どんなに意気込んだ所で何の武器も持たない一般人がジェムに勝てる訳がなく、それよりもさらに強いデーモンに太刀打ちできる訳がなかった。
芳賀は生きてこそいるものの背中を強打した衝撃で骨が何本か折れ、肺の空気が空になったことで酸欠になりグロッキー状態だった。
重力に引かれてズルズルと滑り降りると背中が擦った部分の壁に真っ赤な血が塗りたくられた。

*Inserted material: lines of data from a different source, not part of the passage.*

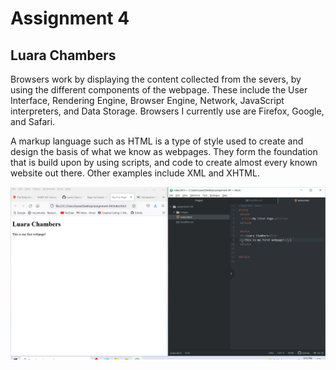 # Assignment 4

## Luara Chambers

Browsers work by displaying the content collected from the severs, by using the different components of the webpage. These include the User Interface, Rendering Engine, Browser Engine, Network, JavaScript interpreters, and Data Storage. Browsers I currently use are Firefox, Google, and Safari.

A markup language such as HTML is a type of style used to create and design the basis of what we know as webpages. They form the foundation that is build upon by using scripts, and code to create almost every known website out there. Other examples include XML and XHTML.

![screenshot](./images/First_Webpage_Photo.PNG)
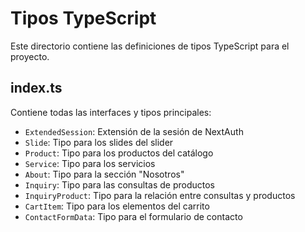 # Tipos TypeScript

Este directorio contiene las definiciones de tipos TypeScript para el proyecto.

## index.ts

Contiene todas las interfaces y tipos principales:

- `ExtendedSession`: Extensión de la sesión de NextAuth
- `Slide`: Tipo para los slides del slider
- `Product`: Tipo para los productos del catálogo
- `Service`: Tipo para los servicios
- `About`: Tipo para la sección "Nosotros"
- `Inquiry`: Tipo para las consultas de productos
- `InquiryProduct`: Tipo para la relación entre consultas y productos
- `CartItem`: Tipo para los elementos del carrito
- `ContactFormData`: Tipo para el formulario de contacto
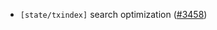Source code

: - `[state/txindex]` search optimization
  ([\#3458](https://github.com/cometbft/cometbft/pull/3458))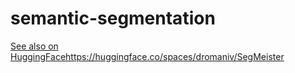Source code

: # semantic-segmentation
[See also on HuggingFace](https://huggingface.co/spaces/dromaniv/SegMeister)https://huggingface.co/spaces/dromaniv/SegMeister
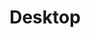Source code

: ---
title: Desktop
tags: ["desktop", "computer", "PC", "workstation", "technology", "office", "monitor"]
icon: desktop
svg: '<svg xmlns="http://www.w3.org/2000/svg" width="24" height="24" fill="none" viewBox="0 0 24 24" stroke-width="1.5" stroke-linecap="round" stroke-linejoin="round" stroke="currentColor"><path d="M9 20h3m3 0h-3m0 0v-3m0 0h7a2 2 0 0 0 2-2V6a2 2 0 0 0-2-2H5a2 2 0 0 0-2 2v9a2 2 0 0 0 2 2z"/></svg>'
---
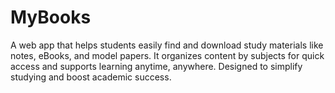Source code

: # MyBooks
A web app that helps students easily find and download study materials like notes, eBooks, and model papers. It organizes content by subjects for quick access and supports learning anytime, anywhere. Designed to simplify studying and boost academic success.

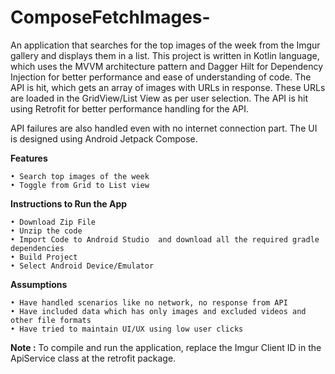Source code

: # ComposeFetchImages-
An application that searches for the top images of the week from the Imgur gallery and displays them in a list.
This project is written in Kotlin language, which uses the MVVM architecture pattern and Dagger Hilt for Dependency Injection for better performance and ease of understanding of code.
The API is hit, which gets an array of images with URLs in response. These URLs are loaded in the GridView/List View as per user selection. The API is hit using Retrofit for better performance handling for the API.

API failures are also handled even with no internet connection part.
The UI is designed using Android Jetpack Compose.

**Features**

    • Search top images of the week
    • Toggle from Grid to List view
	
**Instructions to Run the App**

    • Download Zip File
    • Unzip the code
    • Import Code to Android Studio  and download all the required gradle dependencies
    • Build Project 
    • Select Android Device/Emulator
	
**Assumptions**

    • Have handled scenarios like no network, no response from API
    • Have included data which has only images and excluded videos and other file formats
    • Have tried to maintain UI/UX using low user clicks 


**Note :**
To compile and run the application, replace  the Imgur Client ID in the ApiService class at the retrofit package.
 

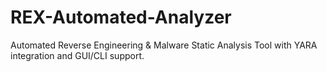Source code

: # REX-Automated-Analyzer
Automated Reverse Engineering &amp; Malware Static Analysis Tool with YARA integration and GUI/CLI support.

ヒューヒューと掠れた呼吸を繰り返しながらぼやける視界で顔をあげる。
デーモンはゆっくりと芳賀に近づいてきた。
「殺す。殺せば、ゆうちんが帰ってきてくれる。りくりくを殺せば、みんな帰ってきてくれる。にゃはははははははは!」
(それは、違うだろ。もしそんなことをしても誰も喜ばないぞ。)
朦朧とする意識の中で久美に伝えたい言葉が思い浮かんだが言葉はおろか指の1本もまともに動きはしない。
(は、はは。結局俺はこの程度のモブってわけか。陸ならなんとか出来んのかな?)
なんとなく陸のことを思い出していた。
不思議な男だった。
決して目立つ方ではないのにいつも女子に囲まれていて、色んな人に恨まれて妬まれて苛められることだってあったのに、それでも自分の芯を揺るがさない強い心の持ち主。
(俺は、陸の強さに憧れてたのかも知れないな。)
「はは…」
芳賀は全身に走る痛みに意識が飛びそうになるのを堪えて立ち上がろうと壁に手をついた。
「中山に殺せるのか?陸は強いぜ、きっと。」
だが力が入らない。
「りくりくは殺す。でもバカを殺してゆうちんをォォォ!」
もはや思考の全てが殺人衝動に染まったデーモンには挑発も意味を成さなかった。
そもそも戦う力なんて残っている訳がない。
呼吸をするだけで死にそうで、意識を保っているのがやっとだ。
(悪いな、裕子。デート、行けないかもしれない。)
目蓋が降りてくる。
その向こうから腕を振り上げたデーモンが近づいてくる。
頭を打ち砕く一撃を見届ける前に芳賀は意識を手放した。
最後に聞いたのはザッと地面を踏み締める足音だった。